* _Problem statement_
In the entries that follow, the line with "looks trivial. Indeed, an" opens the range and the line with "to different properties" closes it; repeat that range exactly, both lines included.

* _Excerpted data_
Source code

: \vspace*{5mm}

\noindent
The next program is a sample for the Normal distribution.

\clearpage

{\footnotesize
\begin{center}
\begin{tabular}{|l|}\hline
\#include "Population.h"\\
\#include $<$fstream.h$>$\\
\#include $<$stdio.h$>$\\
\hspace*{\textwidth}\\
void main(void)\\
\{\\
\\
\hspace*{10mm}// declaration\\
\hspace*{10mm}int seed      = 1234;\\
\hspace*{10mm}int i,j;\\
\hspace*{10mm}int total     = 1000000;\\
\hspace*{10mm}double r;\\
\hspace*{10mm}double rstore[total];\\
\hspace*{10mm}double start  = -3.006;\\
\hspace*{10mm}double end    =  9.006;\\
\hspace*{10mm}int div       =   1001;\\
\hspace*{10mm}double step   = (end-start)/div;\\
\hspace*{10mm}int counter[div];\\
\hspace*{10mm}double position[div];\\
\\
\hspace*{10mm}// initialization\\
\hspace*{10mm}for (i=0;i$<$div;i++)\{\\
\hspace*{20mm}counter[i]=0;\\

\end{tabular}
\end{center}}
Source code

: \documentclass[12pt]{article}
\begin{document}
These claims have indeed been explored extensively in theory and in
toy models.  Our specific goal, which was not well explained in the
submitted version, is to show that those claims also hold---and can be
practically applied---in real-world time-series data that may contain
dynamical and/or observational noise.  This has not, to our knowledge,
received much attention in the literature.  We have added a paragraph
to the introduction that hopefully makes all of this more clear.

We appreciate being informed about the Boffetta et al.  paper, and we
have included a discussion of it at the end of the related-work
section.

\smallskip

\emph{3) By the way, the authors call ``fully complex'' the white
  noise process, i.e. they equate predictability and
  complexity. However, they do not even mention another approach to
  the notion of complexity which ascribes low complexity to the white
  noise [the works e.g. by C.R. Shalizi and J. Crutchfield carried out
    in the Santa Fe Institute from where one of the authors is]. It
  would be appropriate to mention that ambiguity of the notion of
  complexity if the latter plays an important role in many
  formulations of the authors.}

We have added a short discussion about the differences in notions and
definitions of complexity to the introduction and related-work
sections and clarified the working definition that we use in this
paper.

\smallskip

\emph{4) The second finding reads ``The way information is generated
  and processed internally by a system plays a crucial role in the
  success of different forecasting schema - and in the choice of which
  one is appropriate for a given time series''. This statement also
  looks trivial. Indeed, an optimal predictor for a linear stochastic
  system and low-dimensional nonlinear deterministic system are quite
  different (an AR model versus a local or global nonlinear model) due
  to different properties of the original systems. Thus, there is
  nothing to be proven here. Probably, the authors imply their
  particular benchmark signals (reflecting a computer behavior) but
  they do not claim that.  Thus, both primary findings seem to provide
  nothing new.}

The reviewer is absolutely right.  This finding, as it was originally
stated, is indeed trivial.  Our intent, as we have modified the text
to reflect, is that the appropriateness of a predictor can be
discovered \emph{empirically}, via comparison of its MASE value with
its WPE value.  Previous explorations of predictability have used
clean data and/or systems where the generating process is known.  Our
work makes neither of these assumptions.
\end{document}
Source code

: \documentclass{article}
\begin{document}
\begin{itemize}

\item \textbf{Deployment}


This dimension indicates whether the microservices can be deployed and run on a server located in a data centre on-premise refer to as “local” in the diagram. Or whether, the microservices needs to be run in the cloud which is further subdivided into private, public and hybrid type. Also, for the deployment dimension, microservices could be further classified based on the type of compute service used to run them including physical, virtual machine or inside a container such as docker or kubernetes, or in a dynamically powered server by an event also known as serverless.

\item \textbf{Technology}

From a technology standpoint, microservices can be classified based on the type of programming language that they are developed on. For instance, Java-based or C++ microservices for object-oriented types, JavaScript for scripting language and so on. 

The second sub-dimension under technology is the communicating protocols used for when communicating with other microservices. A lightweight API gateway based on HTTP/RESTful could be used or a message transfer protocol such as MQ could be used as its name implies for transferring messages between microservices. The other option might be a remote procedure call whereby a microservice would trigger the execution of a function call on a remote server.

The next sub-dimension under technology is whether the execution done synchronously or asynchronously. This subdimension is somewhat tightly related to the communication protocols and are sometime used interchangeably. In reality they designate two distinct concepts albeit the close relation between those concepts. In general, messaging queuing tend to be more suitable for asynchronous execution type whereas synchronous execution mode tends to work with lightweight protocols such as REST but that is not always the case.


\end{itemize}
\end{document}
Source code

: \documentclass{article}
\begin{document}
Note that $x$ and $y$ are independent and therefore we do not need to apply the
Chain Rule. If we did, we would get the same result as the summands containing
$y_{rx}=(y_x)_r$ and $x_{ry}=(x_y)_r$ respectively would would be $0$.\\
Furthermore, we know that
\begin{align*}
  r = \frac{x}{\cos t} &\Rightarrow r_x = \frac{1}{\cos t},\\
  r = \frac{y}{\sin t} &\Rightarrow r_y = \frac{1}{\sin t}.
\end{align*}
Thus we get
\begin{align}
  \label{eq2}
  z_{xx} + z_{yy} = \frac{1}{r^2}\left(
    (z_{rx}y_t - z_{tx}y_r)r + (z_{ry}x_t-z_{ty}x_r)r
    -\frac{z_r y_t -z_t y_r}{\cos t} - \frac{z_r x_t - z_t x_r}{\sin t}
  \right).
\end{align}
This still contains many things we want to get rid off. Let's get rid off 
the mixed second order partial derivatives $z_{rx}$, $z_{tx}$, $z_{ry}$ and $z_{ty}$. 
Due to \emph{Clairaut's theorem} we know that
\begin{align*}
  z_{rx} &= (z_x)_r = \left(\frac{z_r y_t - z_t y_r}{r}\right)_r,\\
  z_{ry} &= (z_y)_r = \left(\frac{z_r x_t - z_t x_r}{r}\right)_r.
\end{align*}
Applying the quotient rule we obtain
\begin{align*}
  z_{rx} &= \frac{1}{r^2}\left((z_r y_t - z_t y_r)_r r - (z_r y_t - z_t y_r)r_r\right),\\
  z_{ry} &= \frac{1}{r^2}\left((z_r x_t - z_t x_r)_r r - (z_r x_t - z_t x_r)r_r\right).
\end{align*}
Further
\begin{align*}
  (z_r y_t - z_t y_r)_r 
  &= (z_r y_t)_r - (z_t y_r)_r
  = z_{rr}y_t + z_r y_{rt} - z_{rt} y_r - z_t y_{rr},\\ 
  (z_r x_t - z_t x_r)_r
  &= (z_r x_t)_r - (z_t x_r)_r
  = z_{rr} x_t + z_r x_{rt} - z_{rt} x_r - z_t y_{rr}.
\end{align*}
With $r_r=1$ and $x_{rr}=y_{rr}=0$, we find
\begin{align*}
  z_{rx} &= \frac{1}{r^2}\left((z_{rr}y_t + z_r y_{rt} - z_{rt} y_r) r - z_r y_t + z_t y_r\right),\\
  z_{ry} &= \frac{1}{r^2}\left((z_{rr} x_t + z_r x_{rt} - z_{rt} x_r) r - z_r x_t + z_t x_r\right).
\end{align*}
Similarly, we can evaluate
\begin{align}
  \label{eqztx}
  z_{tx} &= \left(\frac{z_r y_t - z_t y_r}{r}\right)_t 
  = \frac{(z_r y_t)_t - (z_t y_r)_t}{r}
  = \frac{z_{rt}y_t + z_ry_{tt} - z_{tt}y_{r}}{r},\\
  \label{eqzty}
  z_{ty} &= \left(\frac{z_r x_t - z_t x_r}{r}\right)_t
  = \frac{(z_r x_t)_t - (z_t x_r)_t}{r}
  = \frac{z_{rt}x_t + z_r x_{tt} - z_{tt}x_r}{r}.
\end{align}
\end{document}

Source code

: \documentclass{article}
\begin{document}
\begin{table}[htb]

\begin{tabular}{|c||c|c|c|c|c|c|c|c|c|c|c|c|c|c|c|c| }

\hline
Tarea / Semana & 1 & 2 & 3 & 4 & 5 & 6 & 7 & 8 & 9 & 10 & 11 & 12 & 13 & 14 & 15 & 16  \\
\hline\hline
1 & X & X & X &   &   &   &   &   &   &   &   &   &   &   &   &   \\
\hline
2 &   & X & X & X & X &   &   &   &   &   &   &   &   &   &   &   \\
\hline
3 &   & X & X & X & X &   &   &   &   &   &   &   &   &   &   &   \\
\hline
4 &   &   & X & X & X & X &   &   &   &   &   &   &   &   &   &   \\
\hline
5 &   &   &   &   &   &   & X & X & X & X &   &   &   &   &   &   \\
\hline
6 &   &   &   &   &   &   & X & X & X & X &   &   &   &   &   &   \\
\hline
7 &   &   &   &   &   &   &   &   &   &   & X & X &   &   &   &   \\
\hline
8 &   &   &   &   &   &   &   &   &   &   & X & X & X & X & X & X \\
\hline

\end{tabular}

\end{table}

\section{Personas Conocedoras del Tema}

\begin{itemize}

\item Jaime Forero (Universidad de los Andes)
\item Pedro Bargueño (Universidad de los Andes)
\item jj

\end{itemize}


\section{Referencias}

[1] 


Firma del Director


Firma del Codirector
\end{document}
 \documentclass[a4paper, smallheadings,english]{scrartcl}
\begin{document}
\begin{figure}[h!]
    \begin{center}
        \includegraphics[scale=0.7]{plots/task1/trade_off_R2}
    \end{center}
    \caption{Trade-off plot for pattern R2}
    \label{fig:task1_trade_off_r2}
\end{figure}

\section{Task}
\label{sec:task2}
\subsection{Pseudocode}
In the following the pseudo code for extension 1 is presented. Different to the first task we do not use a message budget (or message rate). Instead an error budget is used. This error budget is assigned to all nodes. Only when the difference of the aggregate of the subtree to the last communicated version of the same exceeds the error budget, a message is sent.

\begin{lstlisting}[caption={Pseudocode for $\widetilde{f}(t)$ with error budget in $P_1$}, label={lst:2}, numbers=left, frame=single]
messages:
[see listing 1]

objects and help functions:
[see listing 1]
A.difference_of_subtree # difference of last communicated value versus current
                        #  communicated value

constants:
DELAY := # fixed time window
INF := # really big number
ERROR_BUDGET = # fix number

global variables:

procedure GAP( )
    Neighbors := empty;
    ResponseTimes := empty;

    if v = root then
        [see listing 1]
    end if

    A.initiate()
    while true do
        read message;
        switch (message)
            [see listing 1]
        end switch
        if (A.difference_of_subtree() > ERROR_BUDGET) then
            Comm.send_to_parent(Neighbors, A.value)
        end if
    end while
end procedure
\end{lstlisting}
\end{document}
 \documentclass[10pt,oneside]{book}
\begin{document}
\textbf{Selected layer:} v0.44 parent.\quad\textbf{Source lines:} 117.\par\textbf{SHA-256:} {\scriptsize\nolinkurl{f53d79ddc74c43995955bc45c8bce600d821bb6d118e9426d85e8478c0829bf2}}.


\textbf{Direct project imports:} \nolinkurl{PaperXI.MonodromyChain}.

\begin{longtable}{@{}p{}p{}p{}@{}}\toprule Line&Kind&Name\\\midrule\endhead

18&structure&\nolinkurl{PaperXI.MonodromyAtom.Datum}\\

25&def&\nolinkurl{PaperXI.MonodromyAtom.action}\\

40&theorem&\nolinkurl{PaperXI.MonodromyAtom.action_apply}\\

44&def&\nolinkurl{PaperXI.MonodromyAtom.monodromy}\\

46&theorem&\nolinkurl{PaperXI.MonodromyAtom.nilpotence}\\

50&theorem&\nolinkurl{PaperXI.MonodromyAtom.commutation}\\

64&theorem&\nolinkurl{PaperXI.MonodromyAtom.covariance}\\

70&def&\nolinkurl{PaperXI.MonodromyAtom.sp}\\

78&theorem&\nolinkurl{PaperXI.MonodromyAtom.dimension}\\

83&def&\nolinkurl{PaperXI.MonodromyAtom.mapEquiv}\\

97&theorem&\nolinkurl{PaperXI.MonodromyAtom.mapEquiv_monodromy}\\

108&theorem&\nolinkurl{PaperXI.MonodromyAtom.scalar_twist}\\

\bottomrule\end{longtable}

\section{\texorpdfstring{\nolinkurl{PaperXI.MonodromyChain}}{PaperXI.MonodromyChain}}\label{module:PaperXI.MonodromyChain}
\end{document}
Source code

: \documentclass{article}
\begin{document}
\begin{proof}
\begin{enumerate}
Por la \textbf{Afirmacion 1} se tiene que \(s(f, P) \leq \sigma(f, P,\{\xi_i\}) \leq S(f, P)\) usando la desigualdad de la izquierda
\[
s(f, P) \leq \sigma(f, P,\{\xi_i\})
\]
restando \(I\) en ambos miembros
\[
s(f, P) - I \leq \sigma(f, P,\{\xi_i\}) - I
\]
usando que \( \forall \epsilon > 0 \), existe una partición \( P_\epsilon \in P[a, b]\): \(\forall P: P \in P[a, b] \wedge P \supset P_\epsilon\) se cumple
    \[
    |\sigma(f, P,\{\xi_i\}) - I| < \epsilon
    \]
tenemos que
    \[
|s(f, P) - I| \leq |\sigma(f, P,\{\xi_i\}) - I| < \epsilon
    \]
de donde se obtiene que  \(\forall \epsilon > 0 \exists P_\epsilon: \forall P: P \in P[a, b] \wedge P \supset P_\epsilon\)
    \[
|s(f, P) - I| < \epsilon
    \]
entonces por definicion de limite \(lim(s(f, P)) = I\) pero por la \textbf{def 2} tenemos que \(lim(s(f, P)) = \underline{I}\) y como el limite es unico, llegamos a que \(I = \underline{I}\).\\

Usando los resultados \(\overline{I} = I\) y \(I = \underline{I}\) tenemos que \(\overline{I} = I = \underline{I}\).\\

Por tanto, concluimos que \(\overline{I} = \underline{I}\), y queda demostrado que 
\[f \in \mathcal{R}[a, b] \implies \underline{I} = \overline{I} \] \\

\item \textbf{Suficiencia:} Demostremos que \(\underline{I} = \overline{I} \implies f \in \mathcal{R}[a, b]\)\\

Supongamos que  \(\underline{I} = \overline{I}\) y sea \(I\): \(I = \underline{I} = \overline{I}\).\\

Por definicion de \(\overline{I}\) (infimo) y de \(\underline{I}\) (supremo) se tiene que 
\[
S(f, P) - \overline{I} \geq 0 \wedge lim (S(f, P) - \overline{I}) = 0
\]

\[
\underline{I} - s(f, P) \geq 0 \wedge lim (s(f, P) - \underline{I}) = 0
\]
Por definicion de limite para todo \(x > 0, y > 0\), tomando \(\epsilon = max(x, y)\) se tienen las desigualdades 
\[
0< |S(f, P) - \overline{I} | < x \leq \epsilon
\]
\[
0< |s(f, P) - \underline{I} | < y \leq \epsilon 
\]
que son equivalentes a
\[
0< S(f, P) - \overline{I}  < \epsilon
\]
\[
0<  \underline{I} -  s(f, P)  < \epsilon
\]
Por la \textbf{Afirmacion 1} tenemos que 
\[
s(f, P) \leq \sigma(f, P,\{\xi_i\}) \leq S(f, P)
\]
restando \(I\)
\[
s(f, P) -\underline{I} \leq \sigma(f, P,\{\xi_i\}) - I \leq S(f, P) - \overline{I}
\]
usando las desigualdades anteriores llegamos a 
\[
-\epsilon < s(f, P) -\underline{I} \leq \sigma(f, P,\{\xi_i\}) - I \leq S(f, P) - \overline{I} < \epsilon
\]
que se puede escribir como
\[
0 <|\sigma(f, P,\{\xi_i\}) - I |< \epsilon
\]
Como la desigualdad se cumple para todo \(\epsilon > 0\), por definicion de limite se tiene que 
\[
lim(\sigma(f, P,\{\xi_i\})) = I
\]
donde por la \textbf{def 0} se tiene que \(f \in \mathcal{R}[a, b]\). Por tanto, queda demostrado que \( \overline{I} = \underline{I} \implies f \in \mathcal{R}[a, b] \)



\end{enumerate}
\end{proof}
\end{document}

* _Output_
  looks trivial. Indeed, an optimal predictor for a linear stochastic
  system and low-dimensional nonlinear deterministic system are quite
  different (an AR model versus a local or global nonlinear model) due
  to different properties of the original systems. Thus, there is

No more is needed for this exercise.